Bursting into the room across the hall, he was ready to weep with joy. There, bound to a small, wooden chair was Mohammed bin Mohammed. Next to him, unconscious and severely beaten, was a man Ali had never met but most definitely knew of. The last he’d heard, the man had been in Canada. He had no idea Mohammed’s nephew, Sayed Jamal, had been taken prisoner.
As he rushed to Mohammed’s side, he saw that he was naked from the waist down, his penis red and swollen beyond belief. “What unspeakable acts have they done to you, my brother?” he asked as he removed a knife and begun cutting away the restraints.
At first, Mohammed didn’t want to believe his eyes. His body was so racked with pain and his mind was clouded by the horror of his torture. Surely it was some sort of trick. Then he saw Ali holster his weapon and remove a knife to help cut him free. It was Ali, wasn’t it? At this point, he didn’t know what to believe. “Is it you?” he asked, his voice hoarse from his screaming.
“Yes, Mohammed, it is I. I have come to take you home,” replied Ali.
Looking in the direction of his nephew, Mohammed asked, “And Sayed?”
Ali reached over and felt the man’s pulse. It was weak, too weak. “I’m sorry. There is nothing we can do for him. He is not going to make it.”
Mohammed hung his head. “At least his family is already waiting for him in pa
radise.”
“What do you mean?”
“The Americans took each one of his children and killed them. Then they took his wife. They made us both watch it on television, hoping it would force me to tell them what they wanted to know.”
“And what did you tell them?” asked Ali, concerned that everything he had been through, everything they had risked might now be for nothing.
Mohammed’s face was a block of implacable granite. “I told them nothing. Even while they killed Sayed’s family one by one, I told them nothing.”
Ali looked at Jamal once again. His trouser legs had been sheared away, and his knees were a mass of bloody pulp. “What did they do to him?”
“They used a drill,” he croaked.
Ali had no intention of making his colleague relive any more of the brutality. “Can you stand?” he asked as he helped Mohammed to his feet. “I have a safe place I can take you.”
Mohammed shook his head. “My pain is too great. They stopped my dialysis as a part of the torture. You’re too late. Soon I will follow Sayed.”

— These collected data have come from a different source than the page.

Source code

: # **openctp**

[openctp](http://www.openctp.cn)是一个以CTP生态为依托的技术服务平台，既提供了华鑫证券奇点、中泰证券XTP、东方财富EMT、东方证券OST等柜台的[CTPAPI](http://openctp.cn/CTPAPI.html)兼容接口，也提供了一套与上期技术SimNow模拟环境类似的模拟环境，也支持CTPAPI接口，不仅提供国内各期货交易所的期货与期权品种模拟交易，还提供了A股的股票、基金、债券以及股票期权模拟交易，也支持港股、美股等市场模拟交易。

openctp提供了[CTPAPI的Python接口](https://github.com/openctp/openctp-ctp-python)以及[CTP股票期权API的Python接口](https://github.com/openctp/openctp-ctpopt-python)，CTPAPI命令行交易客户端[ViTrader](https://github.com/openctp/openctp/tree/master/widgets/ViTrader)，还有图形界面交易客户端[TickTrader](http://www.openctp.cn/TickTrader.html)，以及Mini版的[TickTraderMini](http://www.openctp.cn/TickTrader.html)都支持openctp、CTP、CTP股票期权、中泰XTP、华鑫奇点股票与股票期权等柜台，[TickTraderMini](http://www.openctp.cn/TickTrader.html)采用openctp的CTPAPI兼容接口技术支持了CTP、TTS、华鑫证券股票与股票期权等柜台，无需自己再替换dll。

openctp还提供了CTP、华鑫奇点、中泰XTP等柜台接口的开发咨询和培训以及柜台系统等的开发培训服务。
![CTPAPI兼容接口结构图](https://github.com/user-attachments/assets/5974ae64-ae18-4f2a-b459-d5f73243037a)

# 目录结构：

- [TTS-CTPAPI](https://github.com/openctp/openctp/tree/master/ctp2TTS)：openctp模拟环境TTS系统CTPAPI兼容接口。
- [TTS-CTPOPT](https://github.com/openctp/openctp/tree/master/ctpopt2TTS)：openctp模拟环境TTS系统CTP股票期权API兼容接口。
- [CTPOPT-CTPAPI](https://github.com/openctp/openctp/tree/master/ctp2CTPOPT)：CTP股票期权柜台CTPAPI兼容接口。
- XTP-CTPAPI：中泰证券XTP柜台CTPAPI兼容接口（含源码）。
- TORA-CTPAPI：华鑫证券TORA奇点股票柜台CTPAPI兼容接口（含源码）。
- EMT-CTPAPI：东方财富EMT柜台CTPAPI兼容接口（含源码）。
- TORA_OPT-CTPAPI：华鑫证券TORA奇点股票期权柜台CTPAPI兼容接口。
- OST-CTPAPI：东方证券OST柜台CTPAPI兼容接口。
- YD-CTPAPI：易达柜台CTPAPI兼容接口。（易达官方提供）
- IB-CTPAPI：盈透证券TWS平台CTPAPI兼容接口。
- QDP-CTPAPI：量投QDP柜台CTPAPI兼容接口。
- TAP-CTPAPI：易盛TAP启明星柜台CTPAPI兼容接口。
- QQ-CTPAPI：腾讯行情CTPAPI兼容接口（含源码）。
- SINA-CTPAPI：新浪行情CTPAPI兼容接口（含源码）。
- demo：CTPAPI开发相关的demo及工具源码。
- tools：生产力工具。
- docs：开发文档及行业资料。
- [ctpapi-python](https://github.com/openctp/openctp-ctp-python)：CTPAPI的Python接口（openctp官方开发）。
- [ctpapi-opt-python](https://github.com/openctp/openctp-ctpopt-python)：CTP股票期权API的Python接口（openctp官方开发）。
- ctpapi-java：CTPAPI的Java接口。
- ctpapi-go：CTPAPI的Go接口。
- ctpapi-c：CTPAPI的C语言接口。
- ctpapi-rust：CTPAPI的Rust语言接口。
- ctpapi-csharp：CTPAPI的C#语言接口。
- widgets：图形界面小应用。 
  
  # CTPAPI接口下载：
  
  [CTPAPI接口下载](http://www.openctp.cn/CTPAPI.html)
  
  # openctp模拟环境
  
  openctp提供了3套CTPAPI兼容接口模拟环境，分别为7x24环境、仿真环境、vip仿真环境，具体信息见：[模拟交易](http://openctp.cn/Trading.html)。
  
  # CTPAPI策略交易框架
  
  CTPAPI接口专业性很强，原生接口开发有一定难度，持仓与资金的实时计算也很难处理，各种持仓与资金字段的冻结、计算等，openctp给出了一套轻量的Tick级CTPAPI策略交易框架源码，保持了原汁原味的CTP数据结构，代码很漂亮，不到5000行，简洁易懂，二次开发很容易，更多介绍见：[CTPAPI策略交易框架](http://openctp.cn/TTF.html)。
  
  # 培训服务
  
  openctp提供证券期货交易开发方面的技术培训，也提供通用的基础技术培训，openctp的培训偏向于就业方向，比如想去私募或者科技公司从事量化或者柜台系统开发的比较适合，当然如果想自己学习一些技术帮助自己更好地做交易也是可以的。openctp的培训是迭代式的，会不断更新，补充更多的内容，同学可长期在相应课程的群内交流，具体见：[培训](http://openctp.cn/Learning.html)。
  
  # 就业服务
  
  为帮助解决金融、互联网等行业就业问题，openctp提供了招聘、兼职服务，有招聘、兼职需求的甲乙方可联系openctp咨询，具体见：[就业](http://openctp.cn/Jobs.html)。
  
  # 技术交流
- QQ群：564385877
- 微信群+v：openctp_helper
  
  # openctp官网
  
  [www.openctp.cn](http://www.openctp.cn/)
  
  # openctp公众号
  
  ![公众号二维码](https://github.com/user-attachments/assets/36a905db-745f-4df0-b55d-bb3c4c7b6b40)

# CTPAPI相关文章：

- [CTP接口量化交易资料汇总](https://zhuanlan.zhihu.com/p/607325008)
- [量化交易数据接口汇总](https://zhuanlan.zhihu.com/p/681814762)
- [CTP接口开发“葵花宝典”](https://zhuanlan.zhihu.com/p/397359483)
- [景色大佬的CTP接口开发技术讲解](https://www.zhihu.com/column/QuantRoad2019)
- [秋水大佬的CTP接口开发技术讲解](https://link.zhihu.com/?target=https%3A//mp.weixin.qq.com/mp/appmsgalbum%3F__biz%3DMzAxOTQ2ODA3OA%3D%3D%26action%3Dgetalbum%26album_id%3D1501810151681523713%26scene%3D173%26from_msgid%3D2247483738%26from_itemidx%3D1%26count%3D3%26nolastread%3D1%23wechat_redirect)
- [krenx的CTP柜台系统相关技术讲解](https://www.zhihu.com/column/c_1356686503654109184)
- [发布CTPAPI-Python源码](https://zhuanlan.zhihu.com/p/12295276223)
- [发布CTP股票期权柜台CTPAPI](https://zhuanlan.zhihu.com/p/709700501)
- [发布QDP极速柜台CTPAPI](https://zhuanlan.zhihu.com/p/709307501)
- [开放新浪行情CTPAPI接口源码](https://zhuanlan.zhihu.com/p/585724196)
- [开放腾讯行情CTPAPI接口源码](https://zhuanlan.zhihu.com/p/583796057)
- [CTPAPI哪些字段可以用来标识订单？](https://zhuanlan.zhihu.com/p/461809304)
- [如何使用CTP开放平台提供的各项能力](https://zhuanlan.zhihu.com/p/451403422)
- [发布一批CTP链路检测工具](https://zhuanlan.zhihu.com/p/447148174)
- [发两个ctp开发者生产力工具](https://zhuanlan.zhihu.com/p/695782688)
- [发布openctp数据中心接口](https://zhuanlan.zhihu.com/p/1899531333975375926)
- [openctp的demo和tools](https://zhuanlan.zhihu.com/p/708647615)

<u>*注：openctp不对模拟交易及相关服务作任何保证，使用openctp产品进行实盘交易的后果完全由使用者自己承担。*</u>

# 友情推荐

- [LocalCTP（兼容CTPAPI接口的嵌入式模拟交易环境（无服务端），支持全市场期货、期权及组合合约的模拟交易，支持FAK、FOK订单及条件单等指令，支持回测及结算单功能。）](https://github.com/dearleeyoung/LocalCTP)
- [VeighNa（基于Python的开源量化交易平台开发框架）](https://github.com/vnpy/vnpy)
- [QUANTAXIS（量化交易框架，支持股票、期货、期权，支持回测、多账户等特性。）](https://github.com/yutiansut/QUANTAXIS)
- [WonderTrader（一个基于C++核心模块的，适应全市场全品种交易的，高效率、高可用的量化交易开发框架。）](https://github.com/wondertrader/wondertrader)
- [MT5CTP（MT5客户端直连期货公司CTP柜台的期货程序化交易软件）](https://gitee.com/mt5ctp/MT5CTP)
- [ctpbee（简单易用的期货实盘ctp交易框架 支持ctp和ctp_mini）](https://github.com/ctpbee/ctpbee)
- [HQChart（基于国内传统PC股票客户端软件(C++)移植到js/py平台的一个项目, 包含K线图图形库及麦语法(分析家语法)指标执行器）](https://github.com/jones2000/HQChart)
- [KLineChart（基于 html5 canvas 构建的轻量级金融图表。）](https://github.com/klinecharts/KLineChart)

Ali shook his head. “I have a hotel room near here with a small dialysis machine. You are not going to die, my brother. Not today. But we must get to safety quickly.”
“I fear I won’t be able to walk very far. I have grown too weak.”
Ali thought about it for a moment and then told Mohammed not to move. Leaving him, Ali went back out into the hallway and made his way to the dialysis room.
After unfolding the wheelchair, he rifled through the cabinets until he found a pair of surgical scrubs big enough to fit Mohammed. He gathered a few additional supplies and was putting them all in a small bag, when he heard a voice from behind him say, “Don’t even think about moving.”